La tradizione teatrale e il rispetto per Eduardo

Le ultime interpretazioni di classici eduardiani ci costringono a interrogarci sul senso del teatro contemporaneo e sul rispetto che dobbiamo a una tradizione straordinaria

La drammaturgia napoletana tra Paola Riccora ed Eduardo

Eduardo De Filippo

Le ultime interpretazioni di classici eduardiani ci costringono a interrogarci sul senso del teatro contemporaneo e sul rispetto che dobbiamo a una tradizione straordinaria.
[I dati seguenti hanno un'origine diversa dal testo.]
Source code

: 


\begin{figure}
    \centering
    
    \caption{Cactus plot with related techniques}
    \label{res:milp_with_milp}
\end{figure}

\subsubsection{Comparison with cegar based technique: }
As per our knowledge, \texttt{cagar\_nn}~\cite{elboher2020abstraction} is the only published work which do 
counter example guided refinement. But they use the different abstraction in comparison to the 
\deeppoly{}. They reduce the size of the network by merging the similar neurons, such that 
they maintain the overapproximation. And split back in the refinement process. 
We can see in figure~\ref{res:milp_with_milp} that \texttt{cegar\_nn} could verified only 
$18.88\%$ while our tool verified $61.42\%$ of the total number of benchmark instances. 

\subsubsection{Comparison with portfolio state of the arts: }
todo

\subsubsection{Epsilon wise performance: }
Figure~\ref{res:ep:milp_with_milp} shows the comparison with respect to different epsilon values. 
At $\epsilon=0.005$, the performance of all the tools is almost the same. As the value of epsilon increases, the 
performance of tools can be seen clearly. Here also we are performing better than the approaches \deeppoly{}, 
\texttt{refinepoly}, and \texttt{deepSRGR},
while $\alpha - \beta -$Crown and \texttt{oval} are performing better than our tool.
Vincenzo Salemme, figlio di Napoli e attore di talento, si è cimentato su Raiuno con “Natale in casa Cupiello”. Tuttavia, il risultato è stato una rappresentazione che, più che omaggiare Eduardo, sembrava travisarne il messaggio.

Salemme ha trasformato Luca Cupiello in una caricatura: un guitto esagitato, lontano anni luce dalla profondità e dalla vulnerabilità del personaggio originale. Eduardo non scriveva solo commedie; il suo teatro era un’esplorazione dell’animo umano, un misto di tragedia e comicità che scavava nel cuore dei personaggi. Qui, invece, ci siamo trovati di fronte a un’interpretazione urlata, carica di inutili aggiunte, che ha tradito lo spirito eduardiano. La scelta del cast, poi, ha ulteriormente contribuito a questa “non rappresentazione”.
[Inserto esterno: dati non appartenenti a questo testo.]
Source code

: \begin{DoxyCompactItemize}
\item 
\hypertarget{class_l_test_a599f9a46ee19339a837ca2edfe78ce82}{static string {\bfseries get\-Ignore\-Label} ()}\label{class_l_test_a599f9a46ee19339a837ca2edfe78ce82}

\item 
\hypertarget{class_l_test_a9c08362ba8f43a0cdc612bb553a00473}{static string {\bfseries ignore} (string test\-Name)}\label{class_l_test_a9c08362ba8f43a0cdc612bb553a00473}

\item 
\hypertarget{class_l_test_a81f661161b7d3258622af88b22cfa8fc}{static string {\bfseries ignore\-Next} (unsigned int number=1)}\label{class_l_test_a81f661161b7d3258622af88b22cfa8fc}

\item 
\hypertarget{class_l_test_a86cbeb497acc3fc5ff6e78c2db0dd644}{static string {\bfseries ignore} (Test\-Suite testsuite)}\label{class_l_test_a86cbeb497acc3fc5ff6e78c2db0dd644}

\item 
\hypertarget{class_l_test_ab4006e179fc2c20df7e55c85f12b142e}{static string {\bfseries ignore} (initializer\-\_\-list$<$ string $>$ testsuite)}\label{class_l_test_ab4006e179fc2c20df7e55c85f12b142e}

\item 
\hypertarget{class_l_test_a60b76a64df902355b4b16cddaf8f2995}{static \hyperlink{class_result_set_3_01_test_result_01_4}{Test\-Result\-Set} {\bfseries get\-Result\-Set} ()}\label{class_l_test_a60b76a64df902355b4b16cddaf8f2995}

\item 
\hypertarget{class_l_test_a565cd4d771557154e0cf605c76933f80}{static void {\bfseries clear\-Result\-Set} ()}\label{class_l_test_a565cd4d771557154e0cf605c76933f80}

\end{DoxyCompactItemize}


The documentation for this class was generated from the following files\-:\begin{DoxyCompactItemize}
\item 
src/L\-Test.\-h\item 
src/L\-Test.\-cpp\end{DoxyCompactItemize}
Nicola Percuoco sembrava più il bisnonno di Ninuccia, con un’evidente dissonanza che spezzava la credibilità della messa in scena. Ciò dimostra che non basta un buon attore per interpretare Eduardo; serve una sensibilità particolare, una comprensione profonda del testo e dei personaggi. Non è la prima volta che assistiamo a riletture poco convincenti di Eduardo. Sergio Castellitto, ad esempio, ha offerto una versione poco incisiva in “Sabato, domenica e lunedì”.

Tuttavia, non mancano esempi virtuosi: Mario Martone ha saputo reinterpretare il “Sindaco del rione sanità” con attori giovani e una regia moderna, mantenendo intatto lo spirito dell’opera. Toni Servillo, poi, in alcune interpretazioni ha sfiorato la grandezza di Eduardo, dimostrando che è possibile rendere omaggio al maestro senza tradirlo.
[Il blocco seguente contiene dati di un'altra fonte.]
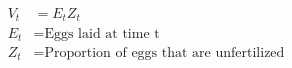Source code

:\documentclass[fleqn, oneside, 11pt]{article}%
\begin{document}
\begin{preview}
\begin{align*}%
V_{t} & = E_{t}Z_{t}\nonumber \\
E_{t} & =  \text{Eggs laid at time t} \nonumber \\
Z_{t} & =  \text{Proportion of eggs that are unfertilized} \nonumber \\
\end{align*} 
\end{preview}
\end{document}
Anche Mascia, con il suo “Uomo e galantuomo”, ha trovato un equilibrio tra rispetto per il testo e innovazione. Questo dimostra che è possibile portare in scena Eduardo con modernità, ma sempre con la consapevolezza della sua profondità.

Di fronte a esperimenti falliti come quello di Salemme, sorge una domanda: perché non aprire un dibattito pubblico? Come amante del teatro e come persona che ha avuto la fortuna di lavorare con grandi interpreti come Sergio Solli, mi chiedo se non sia giunto il momento di confrontarci su come riproporre Eduardo senza svilire il suo teatro.

Solli, che aveva davvero imparato dal maestro, avrebbe reso Luca Cupiello con dignità e sensibilità, rispettando il personaggio e il suo mondo. Il teatro è arte, ma anche responsabilità. Portare in scena Eduardo significa abbracciare la sua eredità, senza trasformarla in una farsa. Perché il teatro, come diceva il maestro, è vita, e la vita non si grida: si vive.